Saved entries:
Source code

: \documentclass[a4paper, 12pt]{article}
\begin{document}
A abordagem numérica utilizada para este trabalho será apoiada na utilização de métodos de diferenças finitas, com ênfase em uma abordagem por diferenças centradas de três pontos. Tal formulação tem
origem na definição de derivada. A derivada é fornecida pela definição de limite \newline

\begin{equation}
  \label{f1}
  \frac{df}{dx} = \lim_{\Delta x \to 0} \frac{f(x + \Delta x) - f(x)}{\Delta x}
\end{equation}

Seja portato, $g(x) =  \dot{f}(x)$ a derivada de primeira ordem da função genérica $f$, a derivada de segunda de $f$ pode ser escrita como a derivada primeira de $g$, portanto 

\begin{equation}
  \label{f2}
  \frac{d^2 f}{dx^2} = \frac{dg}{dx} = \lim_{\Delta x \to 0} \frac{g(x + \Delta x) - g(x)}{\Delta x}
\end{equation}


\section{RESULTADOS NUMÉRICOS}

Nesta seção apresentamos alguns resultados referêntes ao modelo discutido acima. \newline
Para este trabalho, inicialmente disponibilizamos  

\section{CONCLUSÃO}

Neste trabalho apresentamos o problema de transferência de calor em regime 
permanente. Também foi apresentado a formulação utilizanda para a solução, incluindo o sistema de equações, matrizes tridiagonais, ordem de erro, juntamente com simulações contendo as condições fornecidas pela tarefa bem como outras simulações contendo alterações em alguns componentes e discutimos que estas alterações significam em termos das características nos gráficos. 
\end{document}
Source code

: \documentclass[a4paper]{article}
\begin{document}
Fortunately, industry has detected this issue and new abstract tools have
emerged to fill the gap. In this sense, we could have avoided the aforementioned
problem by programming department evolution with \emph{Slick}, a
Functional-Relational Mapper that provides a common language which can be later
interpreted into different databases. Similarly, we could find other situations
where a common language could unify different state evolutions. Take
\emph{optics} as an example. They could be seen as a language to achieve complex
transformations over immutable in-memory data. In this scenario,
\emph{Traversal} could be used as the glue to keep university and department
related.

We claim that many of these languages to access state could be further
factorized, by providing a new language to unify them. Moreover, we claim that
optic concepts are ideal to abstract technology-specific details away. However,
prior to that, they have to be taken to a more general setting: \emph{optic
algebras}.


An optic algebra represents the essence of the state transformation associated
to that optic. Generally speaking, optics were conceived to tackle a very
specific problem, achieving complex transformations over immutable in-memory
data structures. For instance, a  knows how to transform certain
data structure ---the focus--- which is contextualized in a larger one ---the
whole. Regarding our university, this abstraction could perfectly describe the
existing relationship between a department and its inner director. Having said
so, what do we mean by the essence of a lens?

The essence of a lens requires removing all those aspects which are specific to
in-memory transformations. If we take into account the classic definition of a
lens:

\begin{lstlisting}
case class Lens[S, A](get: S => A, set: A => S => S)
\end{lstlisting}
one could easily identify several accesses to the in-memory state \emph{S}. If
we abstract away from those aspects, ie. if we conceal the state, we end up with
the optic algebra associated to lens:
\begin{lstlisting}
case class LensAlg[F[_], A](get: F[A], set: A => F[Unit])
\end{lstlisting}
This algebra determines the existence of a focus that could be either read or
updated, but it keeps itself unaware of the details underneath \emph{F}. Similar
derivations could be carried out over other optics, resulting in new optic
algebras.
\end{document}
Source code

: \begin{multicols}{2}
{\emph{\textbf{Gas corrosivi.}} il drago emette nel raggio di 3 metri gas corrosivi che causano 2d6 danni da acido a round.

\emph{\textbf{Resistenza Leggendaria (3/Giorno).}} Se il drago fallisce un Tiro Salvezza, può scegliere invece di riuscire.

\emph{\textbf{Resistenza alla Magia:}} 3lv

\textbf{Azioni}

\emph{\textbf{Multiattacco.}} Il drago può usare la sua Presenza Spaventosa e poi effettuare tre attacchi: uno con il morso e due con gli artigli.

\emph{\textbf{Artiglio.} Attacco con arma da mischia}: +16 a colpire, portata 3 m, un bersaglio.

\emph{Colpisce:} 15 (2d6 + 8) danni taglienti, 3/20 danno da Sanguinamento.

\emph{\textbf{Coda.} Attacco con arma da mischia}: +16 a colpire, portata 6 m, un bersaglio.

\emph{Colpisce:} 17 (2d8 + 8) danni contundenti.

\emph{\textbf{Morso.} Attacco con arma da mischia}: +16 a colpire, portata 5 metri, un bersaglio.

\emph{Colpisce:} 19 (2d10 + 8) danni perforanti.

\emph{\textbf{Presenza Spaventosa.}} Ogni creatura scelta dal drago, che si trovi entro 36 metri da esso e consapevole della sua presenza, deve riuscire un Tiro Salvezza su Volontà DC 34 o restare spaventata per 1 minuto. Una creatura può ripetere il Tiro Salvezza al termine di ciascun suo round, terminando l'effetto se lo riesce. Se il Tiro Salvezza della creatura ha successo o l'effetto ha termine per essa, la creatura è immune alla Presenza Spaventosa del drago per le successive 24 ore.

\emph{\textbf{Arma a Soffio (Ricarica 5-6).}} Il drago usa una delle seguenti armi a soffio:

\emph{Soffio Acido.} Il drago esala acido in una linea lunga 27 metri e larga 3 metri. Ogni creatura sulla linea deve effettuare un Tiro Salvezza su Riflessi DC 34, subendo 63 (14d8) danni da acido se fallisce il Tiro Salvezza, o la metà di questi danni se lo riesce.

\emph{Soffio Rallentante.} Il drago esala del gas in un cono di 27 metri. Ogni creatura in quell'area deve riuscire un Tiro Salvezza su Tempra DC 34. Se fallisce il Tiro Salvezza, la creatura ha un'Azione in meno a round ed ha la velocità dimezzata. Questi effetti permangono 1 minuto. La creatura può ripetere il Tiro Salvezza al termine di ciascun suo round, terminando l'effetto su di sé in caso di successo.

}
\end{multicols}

> Work order
Each line of the data must come back exactly as written.

> Solved exercise
Source code

: \documentclass[a4paper, 12pt]{article}
\begin{document}
A abordagem numérica utilizada para este trabalho será apoiada na utilização de métodos de diferenças finitas, com ênfase em uma abordagem por diferenças centradas de três pontos. Tal formulação tem
origem na definição de derivada. A derivada é fornecida pela definição de limite \newline

\begin{equation}
  \label{f1}
  \frac{df}{dx} = \lim_{\Delta x \to 0} \frac{f(x + \Delta x) - f(x)}{\Delta x}
\end{equation}

Seja portato, $g(x) =  \dot{f}(x)$ a derivada de primeira ordem da função genérica $f$, a derivada de segunda de $f$ pode ser escrita como a derivada primeira de $g$, portanto 

\begin{equation}
  \label{f2}
  \frac{d^2 f}{dx^2} = \frac{dg}{dx} = \lim_{\Delta x \to 0} \frac{g(x + \Delta x) - g(x)}{\Delta x}
\end{equation}


\section{RESULTADOS NUMÉRICOS}

Nesta seção apresentamos alguns resultados referêntes ao modelo discutido acima. \newline
Para este trabalho, inicialmente disponibilizamos  

\section{CONCLUSÃO}

Neste trabalho apresentamos o problema de transferência de calor em regime 
permanente. Também foi apresentado a formulação utilizanda para a solução, incluindo o sistema de equações, matrizes tridiagonais, ordem de erro, juntamente com simulações contendo as condições fornecidas pela tarefa bem como outras simulações contendo alterações em alguns componentes e discutimos que estas alterações significam em termos das características nos gráficos. 
\end{document}
Source code

: \documentclass[a4paper]{article}
\begin{document}
Fortunately, industry has detected this issue and new abstract tools have
emerged to fill the gap. In this sense, we could have avoided the aforementioned
problem by programming department evolution with \emph{Slick}, a
Functional-Relational Mapper that provides a common language which can be later
interpreted into different databases. Similarly, we could find other situations
where a common language could unify different state evolutions. Take
\emph{optics} as an example. They could be seen as a language to achieve complex
transformations over immutable in-memory data. In this scenario,
\emph{Traversal} could be used as the glue to keep university and department
related.

We claim that many of these languages to access state could be further
factorized, by providing a new language to unify them. Moreover, we claim that
optic concepts are ideal to abstract technology-specific details away. However,
prior to that, they have to be taken to a more general setting: \emph{optic
algebras}.


An optic algebra represents the essence of the state transformation associated
to that optic. Generally speaking, optics were conceived to tackle a very
specific problem, achieving complex transformations over immutable in-memory
data structures. For instance, a  knows how to transform certain
data structure ---the focus--- which is contextualized in a larger one ---the
whole. Regarding our university, this abstraction could perfectly describe the
existing relationship between a department and its inner director. Having said
so, what do we mean by the essence of a lens?

The essence of a lens requires removing all those aspects which are specific to
in-memory transformations. If we take into account the classic definition of a
lens:

\begin{lstlisting}
case class Lens[S, A](get: S => A, set: A => S => S)
\end{lstlisting}
one could easily identify several accesses to the in-memory state \emph{S}. If
we abstract away from those aspects, ie. if we conceal the state, we end up with
the optic algebra associated to lens:
\begin{lstlisting}
case class LensAlg[F[_], A](get: F[A], set: A => F[Unit])
\end{lstlisting}
This algebra determines the existence of a focus that could be either read or
updated, but it keeps itself unaware of the details underneath \emph{F}. Similar
derivations could be carried out over other optics, resulting in new optic
algebras.
\end{document}
Source code

: \begin{multicols}{2}
{\emph{\textbf{Gas corrosivi.}} il drago emette nel raggio di 3 metri gas corrosivi che causano 2d6 danni da acido a round.

\emph{\textbf{Resistenza Leggendaria (3/Giorno).}} Se il drago fallisce un Tiro Salvezza, può scegliere invece di riuscire.

\emph{\textbf{Resistenza alla Magia:}} 3lv

\textbf{Azioni}

\emph{\textbf{Multiattacco.}} Il drago può usare la sua Presenza Spaventosa e poi effettuare tre attacchi: uno con il morso e due con gli artigli.

\emph{\textbf{Artiglio.} Attacco con arma da mischia}: +16 a colpire, portata 3 m, un bersaglio.

\emph{Colpisce:} 15 (2d6 + 8) danni taglienti, 3/20 danno da Sanguinamento.

\emph{\textbf{Coda.} Attacco con arma da mischia}: +16 a colpire, portata 6 m, un bersaglio.

\emph{Colpisce:} 17 (2d8 + 8) danni contundenti.

\emph{\textbf{Morso.} Attacco con arma da mischia}: +16 a colpire, portata 5 metri, un bersaglio.

\emph{Colpisce:} 19 (2d10 + 8) danni perforanti.

\emph{\textbf{Presenza Spaventosa.}} Ogni creatura scelta dal drago, che si trovi entro 36 metri da esso e consapevole della sua presenza, deve riuscire un Tiro Salvezza su Volontà DC 34 o restare spaventata per 1 minuto. Una creatura può ripetere il Tiro Salvezza al termine di ciascun suo round, terminando l'effetto se lo riesce. Se il Tiro Salvezza della creatura ha successo o l'effetto ha termine per essa, la creatura è immune alla Presenza Spaventosa del drago per le successive 24 ore.

\emph{\textbf{Arma a Soffio (Ricarica 5-6).}} Il drago usa una delle seguenti armi a soffio:

\emph{Soffio Acido.} Il drago esala acido in una linea lunga 27 metri e larga 3 metri. Ogni creatura sulla linea deve effettuare un Tiro Salvezza su Riflessi DC 34, subendo 63 (14d8) danni da acido se fallisce il Tiro Salvezza, o la metà di questi danni se lo riesce.

\emph{Soffio Rallentante.} Il drago esala del gas in un cono di 27 metri. Ogni creatura in quell'area deve riuscire un Tiro Salvezza su Tempra DC 34. Se fallisce il Tiro Salvezza, la creatura ha un'Azione in meno a round ed ha la velocità dimezzata. Questi effetti permangono 1 minuto. La creatura può ripetere il Tiro Salvezza al termine di ciascun suo round, terminando l'effetto su di sé in caso di successo.

}
\end{multicols}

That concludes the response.